The Canadian company says it will review Biden’s decision, assess its implication and consider its options. Additionally, the decision will result in the layoff of thousands of union workers and end the company’s commitment, announced Jan. 17 along with the North America Building Trades, to build in renewable energy sources to "achieve net-zero emissions across the project operations"
The presidential permit is required for the pipeline to cross the U.S.-Canadian border.
The company and Canadian leaders had touted the project as enhancing North American energy security and supporting 40,000 jobs in the U.S.
The 1,178-mile pipeline from Alberta, Canada, through Montana and South Dakota to Nebraska would have carried an estimated 830,000 barrels of crude oil per day from Alberta’s oil sands region.

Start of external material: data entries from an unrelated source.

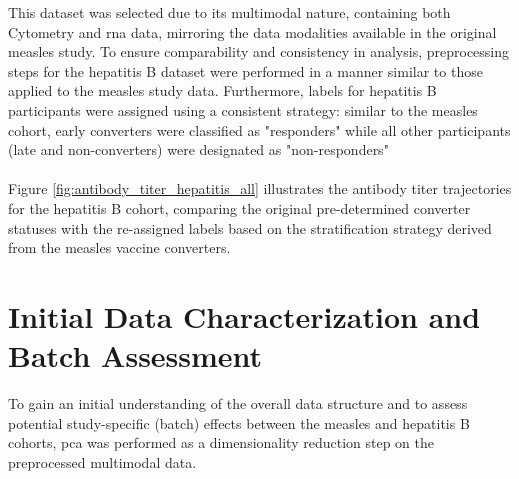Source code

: \documentclass[12pt,a4paper]{report}
\begin{document}
\noindent
This dataset was selected due to its multimodal nature, containing both Cytometry and \acrshort{rna} data, mirroring the data modalities available in the original measles study. To ensure comparability and consistency in analysis, preprocessing steps for the hepatitis B dataset were performed in a manner similar to those applied to the measles study data. Furthermore, labels for hepatitis B participants were assigned using a consistent strategy: similar to the measles cohort, early converters were classified as "responders" while all other participants (late and non-converters) were designated as "non-responders"\\
\\
Figure \ref{fig:antibody_titer_hepatitis_all} illustrates the antibody titer trajectories for the hepatitis B cohort, comparing the original pre-determined converter statuses with the re-assigned labels based on the stratification strategy derived from the measles vaccine converters.

\section{Initial Data Characterization and Batch Assessment}
\noindent
To gain an initial understanding of the overall data structure and to assess potential study-specific (batch) effects between the measles and hepatitis B cohorts, \acrfull{pca} was performed as a dimensionality reduction step on the preprocessed multimodal data.\\
\end{document}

From Nebraska, the pipeline would have connected to an existing pipeline that extends to the U.S. Gulf Coast.
The company signed a project labor agreement in August with four U.S. labor unions, including the International Union of Operating Engineers, Laborers International Union of North America, the International Brotherhood of Teamsters and the United Association Union Plumbers and Pipefitters. The agreement was expected to create 10,000 construction jobs.
In a Jan. 21 strongly worded statement, building trades President Sean McGarvey said unions "are deeply disappointed in the decision to cancel the Keystone XL permit on the President’s first official day in office. Environmental ideologues have now prevailed, and over a thousand union men and women have been terminated from employment on the project."

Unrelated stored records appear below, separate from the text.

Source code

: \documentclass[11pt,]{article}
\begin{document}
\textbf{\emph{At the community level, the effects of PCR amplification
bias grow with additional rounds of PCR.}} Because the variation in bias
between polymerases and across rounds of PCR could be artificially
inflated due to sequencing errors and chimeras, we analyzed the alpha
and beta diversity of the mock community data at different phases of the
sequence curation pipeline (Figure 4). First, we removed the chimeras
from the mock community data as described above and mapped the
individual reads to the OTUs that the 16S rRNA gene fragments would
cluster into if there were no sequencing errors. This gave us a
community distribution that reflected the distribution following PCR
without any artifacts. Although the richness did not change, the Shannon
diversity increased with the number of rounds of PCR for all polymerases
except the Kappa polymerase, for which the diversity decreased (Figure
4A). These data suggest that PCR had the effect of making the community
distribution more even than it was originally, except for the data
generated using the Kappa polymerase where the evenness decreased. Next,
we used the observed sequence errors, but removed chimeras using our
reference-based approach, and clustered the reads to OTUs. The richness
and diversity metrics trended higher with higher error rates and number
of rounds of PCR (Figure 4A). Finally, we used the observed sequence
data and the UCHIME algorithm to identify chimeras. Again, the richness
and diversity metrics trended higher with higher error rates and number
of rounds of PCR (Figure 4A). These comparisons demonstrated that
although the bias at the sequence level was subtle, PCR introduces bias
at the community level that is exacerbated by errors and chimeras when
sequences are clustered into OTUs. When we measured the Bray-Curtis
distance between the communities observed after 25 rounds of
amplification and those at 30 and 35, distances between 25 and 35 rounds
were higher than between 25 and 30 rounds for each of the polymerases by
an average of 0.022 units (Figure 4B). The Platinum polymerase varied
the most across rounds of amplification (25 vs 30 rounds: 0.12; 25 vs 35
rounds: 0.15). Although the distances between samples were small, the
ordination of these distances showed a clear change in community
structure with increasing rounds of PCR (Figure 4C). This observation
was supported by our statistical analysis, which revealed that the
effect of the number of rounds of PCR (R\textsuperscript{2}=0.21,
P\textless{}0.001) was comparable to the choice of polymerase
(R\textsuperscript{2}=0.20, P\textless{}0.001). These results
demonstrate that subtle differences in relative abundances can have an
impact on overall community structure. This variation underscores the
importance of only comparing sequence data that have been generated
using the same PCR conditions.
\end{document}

He added that the unions "welcome this Administration and the architects of the opposition for this and hundreds of other projects to engage with us on a rational national strategy going forward that does not treat workers, their families, and entire communities as an afterthought, but makes them equal to economic and climate imperatives."
The Associated Equipment Distributors said the group "will continue to work with Congress and labor allies to urge the Biden Administration to reassess his execxuive order" stating that completion of the pipeline "is the national interest of both the US and Canada."

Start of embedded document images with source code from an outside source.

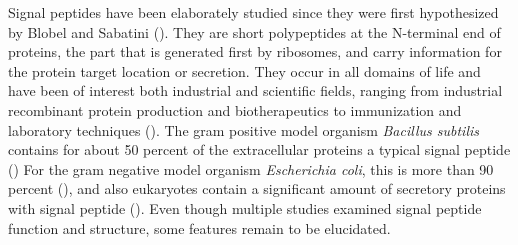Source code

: Signal peptides have been elaborately studied since they were first hypothesized by Blobel and Sabatini (\cite{blobel1971}).
They are short polypeptides at the N-terminal end of proteins, the part that is generated first by ribosomes,
and carry information for the protein target location or secretion.
They occur in all domains of life and have been of interest both industrial and scientific fields,
ranging from industrial recombinant protein production and biotherapeutics to immunization and laboratory techniques (\cite{owji2018}).
The gram positive model organism \textit{Bacillus subtilis} contains for about 50 percent of the extracellular proteins a typical signal peptide (\cite{humphery2006})
For the gram negative model organism \textit{Escherichia coli}, this is more than 90 percent (\cite{rusch2007}),
and also eukaryotes contain a significant amount of secretory proteins with signal peptide (\cite{kanapin2003}).
Even though multiple studies examined signal peptide function and structure,
some features remain to be elucidated.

The Canadian leg of the Keystone XL pipeline has been under construction for months after the Alberta government agreed to invest about $1.5 billion in the project.
Alberta Premier Jason Kennedy said rescinding the permit would damage relations between the two countries.
Canadian Prime Minister Justin Trudeau raised the pipeline issue with Biden before the inauguration. In a statement issued Jan. 20, Trudeau said that Canada has made the case for the project, adding: "While we welcome the President's commitment to fight climate change, we are disappointed but acknowledge the President’s decision to fulfill his election campaign promise on Keystone XL."
The American Petroleum Institute said after Biden’s decision that it shares the President’s goal of leadership in addressing climate change, but that revoking the Keystone XL pipeline is a “significant step backwards both for the environmental progress and our economic recovery.”
The pipeline has been through 10 years of environmental review. “Today’s announcement is a slap in the face to the thousands of union workers who are already a part of this safe and sustainable project,” the group said.
President Obama rejected the project before President Trump revived it. In November 2015, Obama said, “Shipping dirtier crude oil into our country would not increase American’s energy security.” Trump resurrected the project in January 2017.